In fact, as Shirky himself admits, the kind of distribution that a newswire engages in has been in decline for some time now. Newspapers still push content to The Associated Press, hoping to get the benefit of the syndication it offers, but the only ones getting any benefit are tiny newspapers and websites who rely on the wire because they can’t produce enough content by themselves. While the web and RSS and other digital syndication models are not perfect, the need to have a combination one-stop shop for content and Big Brother-style copyright cop is dwindling. Says Shirky:
Put simply, syndication makes little sense in a world with URLs. When news outlets were segmented by geography, having live human beings sitting around in ten thousand separate markets deciding which stories to pull off the wire was a service. Now it’s just a cost.
Even the newswire itself realizes this, of course, and it has been trying desperately for the past year or two to find some way of shoring up the crumbling walls of its former gatekeeper status. It has railed against Google News (with whom it recently renegotiated an agreement) and threatened to file claims against everyone from the web giant to individual bloggers because of the use of even tiny excerpts of its content. The AP has also been talking for some time about changing the nature of its relationship with member papers, and keeping some of its content to itself — requiring members to link to that content on the AP website, rather than running it on their own sites.
One interesting sub-plot is that Google is working on developing better attribution for content that appears in Google News, according to a recent blog post entitled “Credit where credit is due.” The idea is that publishers will tag their content with special tags so that the search engine can recognize who originally created a story — and presumably use this as a way of determining which of the dozens of carbon-copy versions of a story it should highlight in Google News. Shirky is right that this could improve things for users, but make things substantially worse for newspapers and wire services:
Giving credit where credit is due will reward original work, whether scoops, hot news, or unique analysis or perspective. This will be great for readers. It may not, however, be so great for newspapers, or at least not for their revenues, because most of what shows up in a newspaper isn’t original or unique. It’s the first four grafs of something ripped off the wire and lightly re-written, a process repeated countless times a day with no new value being added to the story.

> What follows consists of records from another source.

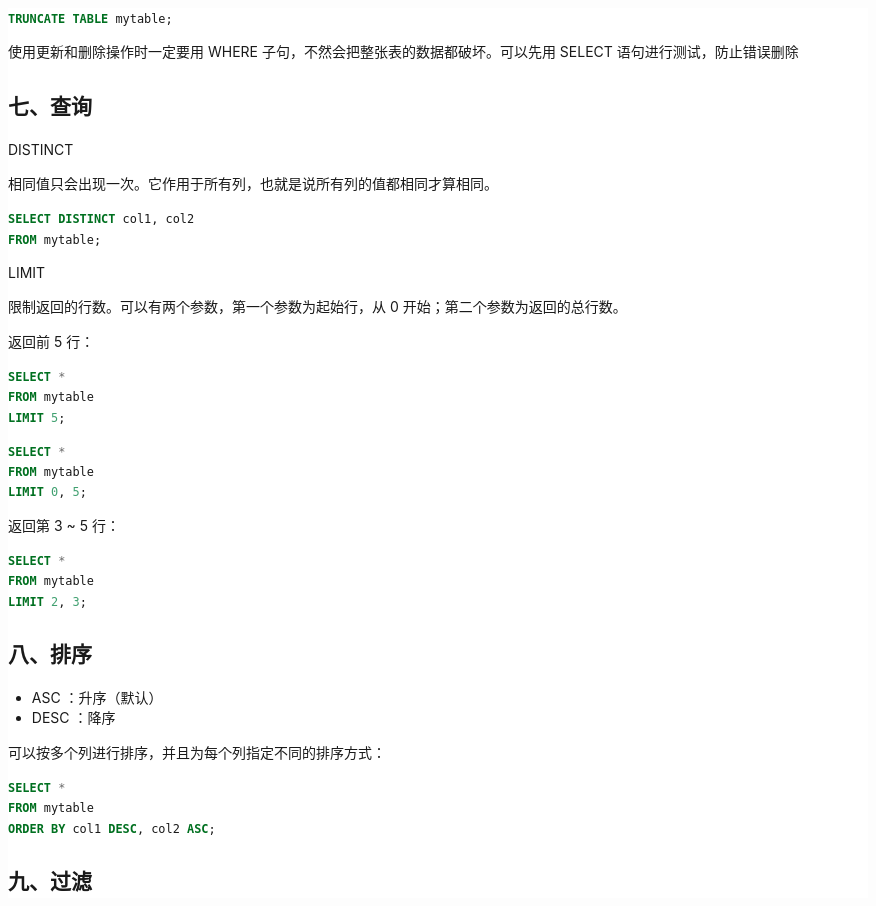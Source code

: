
```sql
TRUNCATE TABLE mytable;
```

使用更新和删除操作时一定要用 WHERE 子句，不然会把整张表的数据都破坏。可以先用 SELECT 语句进行测试，防止错误删除

## 七、查询

DISTINCT

相同值只会出现一次。它作用于所有列，也就是说所有列的值都相同才算相同。

```sql
SELECT DISTINCT col1, col2
FROM mytable;
```

LIMIT

限制返回的行数。可以有两个参数，第一个参数为起始行，从 0 开始；第二个参数为返回的总行数。

返回前 5 行：

```sql
SELECT *
FROM mytable
LIMIT 5;
```

```sql
SELECT *
FROM mytable
LIMIT 0, 5;
```

返回第 3 ~ 5 行：

```sql
SELECT *
FROM mytable
LIMIT 2, 3;
```

## 八、排序

- ASC ：升序（默认）
- DESC ：降序

可以按多个列进行排序，并且为每个列指定不同的排序方式：

```sql
SELECT *
FROM mytable
ORDER BY col1 DESC, col2 ASC;
```

## 九、过滤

The AP isn’t completely dead yet, mind you. The service has its own news staff, who generate their own stories, just as Reuters and Bloomberg and other wire services do. Google’s pending change to attribution rules could actually help the AP when it comes to these internally produced stories — but they could also do substantial damage to the service at the same time, by shifting the spotlight to member papers who create the original stories AP normally gets credit for. But the real question is: In a world where the power to syndicate is available to all, does anyone want what AP is selling?